According to people who have purchased from there, they're VL keys that can be
used many times (e.g. 2500 times), so they just sell the same key over and
over to multiple people:

> ...sellers on eBay are probably people that work for companies that get GVLK
> and MAK Product Keys from MSDN/Microsoft and then just sell 'em off because
> the companies they work for more than likely would never even notice? I
> mean, with MAK Product Keys having from 2500 to 5000 activations per key, at
> least if they still work the same way they did in Vista/7 days, most
> companies that pay for volume licensing never ever actually use anywhere
> near that many. [0]

> after about 3 hours I got a mail with a key and a link to download
> "LTSCX64.2019.ENU.JAN2019.iso" from googledrive. I did not download the ISO,
> so I cannot comment on that, but I typed the key into VAMT and its
> description is "Win 10 RTM EnterpriseS Volume:MAK" and the key had 50
> activations left. I tried it on one of my LTSC 2019 installations and it
> worked fine.

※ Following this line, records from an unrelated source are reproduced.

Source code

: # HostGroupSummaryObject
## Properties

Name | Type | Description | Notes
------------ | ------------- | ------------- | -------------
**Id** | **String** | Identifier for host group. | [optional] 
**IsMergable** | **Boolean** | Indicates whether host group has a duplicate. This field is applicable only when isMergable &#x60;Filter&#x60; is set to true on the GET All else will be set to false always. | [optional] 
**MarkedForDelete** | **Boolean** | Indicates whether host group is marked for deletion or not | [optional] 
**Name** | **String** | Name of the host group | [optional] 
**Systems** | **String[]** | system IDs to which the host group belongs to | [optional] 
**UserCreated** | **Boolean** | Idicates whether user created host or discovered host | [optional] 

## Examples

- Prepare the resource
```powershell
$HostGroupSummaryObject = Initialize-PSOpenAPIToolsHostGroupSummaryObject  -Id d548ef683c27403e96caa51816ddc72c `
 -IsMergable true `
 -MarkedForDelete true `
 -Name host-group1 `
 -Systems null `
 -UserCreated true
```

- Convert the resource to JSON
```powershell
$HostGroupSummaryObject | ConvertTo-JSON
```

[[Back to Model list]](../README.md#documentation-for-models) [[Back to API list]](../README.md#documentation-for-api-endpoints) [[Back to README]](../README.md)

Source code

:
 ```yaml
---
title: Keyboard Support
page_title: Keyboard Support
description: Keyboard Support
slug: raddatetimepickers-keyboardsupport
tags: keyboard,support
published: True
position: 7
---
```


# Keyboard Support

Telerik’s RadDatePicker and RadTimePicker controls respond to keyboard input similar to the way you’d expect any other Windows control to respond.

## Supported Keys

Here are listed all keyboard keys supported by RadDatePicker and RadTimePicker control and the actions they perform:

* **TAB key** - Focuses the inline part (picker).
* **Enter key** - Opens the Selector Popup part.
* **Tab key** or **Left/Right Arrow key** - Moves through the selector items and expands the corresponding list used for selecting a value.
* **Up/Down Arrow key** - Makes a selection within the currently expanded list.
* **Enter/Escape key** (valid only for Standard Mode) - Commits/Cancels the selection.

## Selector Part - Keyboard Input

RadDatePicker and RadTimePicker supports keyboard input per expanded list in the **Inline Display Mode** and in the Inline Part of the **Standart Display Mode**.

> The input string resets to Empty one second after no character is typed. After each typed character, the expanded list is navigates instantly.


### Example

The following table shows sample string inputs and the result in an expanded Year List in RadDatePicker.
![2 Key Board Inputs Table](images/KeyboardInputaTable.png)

I assume that the remaining activation count will decrease over
> time, even when I do not use the key on my other installations, as I suspect
> that the seller sells the same key to more than one buyer.. [0]

> so, after about a week all 50 activations of the key I got are gone. since I
> only used 8 activations, one can be sure that the key was sold to multiple
> buyers. business as usual on ebay.. [0]

It's probably against some contract somewhere, but IANAL.

[0]
[https://forums.mydigitallife.net/threads/windows-10-enterpri...](https://forums.mydigitallife.net/threads/windows-10-enterprise-
ltsc-2019-can-one-actually-buy-a-unique-key.79241/)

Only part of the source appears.